Jülich. Alljährlich lädt die Commerzbank-Filiale Jülich zu einem kulturellen und gesellschaftlichen Highlight ein. Direktor Herbert Wermeester begrüßte viele Gäste in der Schlosskapelle der Zitadelle, die sich mit ihm auf die jungen Talente freuten, die den Abend musikalisch gestalten sollten.

Wieder einmal waren es junge Musiker, die wie in den Vorjahren - bei den Konzerten der Dresdner Bank - Stipendiaten der Jürgen-Ponto-Stiftung waren.

Den ersten Teil des Konzertes bestritt das Duo Lukas Wittrock (Violoncello) und Alexander Krimer (Klavier). Beide Künstler sind erst 15 Jahre alt, treten jedoch schon seit 2006 regelmäßig gemeinsam auf und werden seit 2010 von der Stiftung gefördert. Sie errangen bereits viele Preise und Auszeichnungen.

Sie boten ein ausgewogenes, anspruchsvolles Programm mit dem Divertimento D-Dur von Josef Haydn, bei dem sie schon ausgezeichnetes Zusammenspiel demonstrierten.

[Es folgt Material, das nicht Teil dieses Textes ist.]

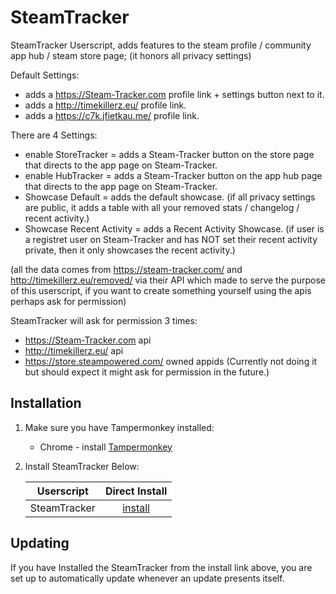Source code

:# SteamTracker

SteamTracker Userscript, adds features to the steam profile / community app hub / steam store page;
(it honors all privacy settings)

Default Settings:
- adds a https://Steam-Tracker.com profile link + settings button next to it.
- adds a http://timekillerz.eu/ profile link.
- adds a https://c7k.jfietkau.me/ profile link.

There are 4 Settings:
- enable StoreTracker = adds a Steam-Tracker button on the store page that directs to the app page on Steam-Tracker. 
- enable HubTracker = adds a Steam-Tracker button on the app hub page that directs to the app page on Steam-Tracker. 
- Showcase Default  = adds the default showcase.
(if all privacy settings are public, it adds a table with all your removed stats / changelog / recent activity.)
- Showcase Recent Activity = adds a Recent Activity Showcase.
(if user is a registret user on Steam-Tracker and has NOT set their recent activity private, then it only showcases the recent activity.)

(all the data comes from https://steam-tracker.com/ and http://timekillerz.eu/removed/ via their API which made to serve the purpose of this userscript, 
if you want to create something yourself using the apis perhaps ask for permission)

SteamTracker will ask for permission 3 times:
- https://Steam-Tracker.com api 
- http://timekillerz.eu/ api
- https://store.steampowered.com/ owned appids  (Currently not doing it but should expect it might ask for permission in the future.)

## Installation

1. Make sure you have Tampermonkey installed:

	* Chrome - install [Tampermonkey](https://tampermonkey.net/?ext=dhdg&browser=chrome)

2. Install SteamTracker Below:

	| Userscript                | Direct Install     |
	|---------------------------|:------------------:|
	| SteamTracker              | [install][st-raw]  |


[st-raw]: https://raw.githubusercontent.com/MalikAQayum/SteamTracker/master/Steam-Tracker.user.js

## Updating

If you have Installed the SteamTracker from the install link above, you are set up to automatically update whenever an update presents itself.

Großes musikalisches Ausdrucksvermögen bewiesen sie bei dem Satz aus Edvard Griegs Sonate für Violoncello, einem technisch äußerst schwierigen Satz. Besonders interessant und ungewöhnlich war „Dream of Africa”, ein zeitgenössisches Werk, das der Komponist David P. Graham den jungen Musikern gewidmet hat. Die Sprache eines afrikanischen Stammes und seine Lieder werden aufgegriffen und in eine musikalische, ausdrucksstarke Musiksprache umgesetzt.

Mit virtuoser Brillanz wurden die romantischen Klänge aus dem Konzert für Violoncelle Nr.1 in g-moll von Dimitri Kabalewski mit dem Allegrosatz zelebriert.

Beide jungen Instrumentalisten überzeugten das Publikum durch ausgefeilte Technik und großes musikalisches Vermögen. Die Ausnahmetalente wurden mit begeistertem Beifall belohnt.

Den zweiten Teil des Konzertes bestritt die gerade 18-jährige Johanna Ponzer an der Harfe. Sie wählte Werke aus, die besonders den Klang und Zauber der Harfe präsentierten. Sie musizierte mit schon großer Selbstsicherheit und Reife die Sonate in c-moll von Sophia Corri Dussek, ein Impromptu-Caprice von Gabriel Piern und die Phantasie in c-moll von Louis Spohr.

Die zarten Harfenklänge und die Leichtigkeit des Spiels, das die schwierigen Passagen vergessen ließ, faszinierten die Zuhörer. Auch die modernen Werke von Louis Spohr, Benjamin Britten und Gabriel Fauré klangen noch „schön”, wie die Künstlerin erklärte. Es war eine Freude zu sehen, wie sie eins war mit ihrem Instrument und fast tänzerisch ihre Musik lebte. Selbst klangverliebt in die Harfentöne verzauberte sie mit diesen auch die Zuhörer in der Schlosskapelle.

Langanhaltender Applaus dankte den jungen Künstlern und den Gastgebern für einen außergewöhnlichen Konzertabend, der in der Vorweihnachtszeit bestens auf das Fest einstimmte.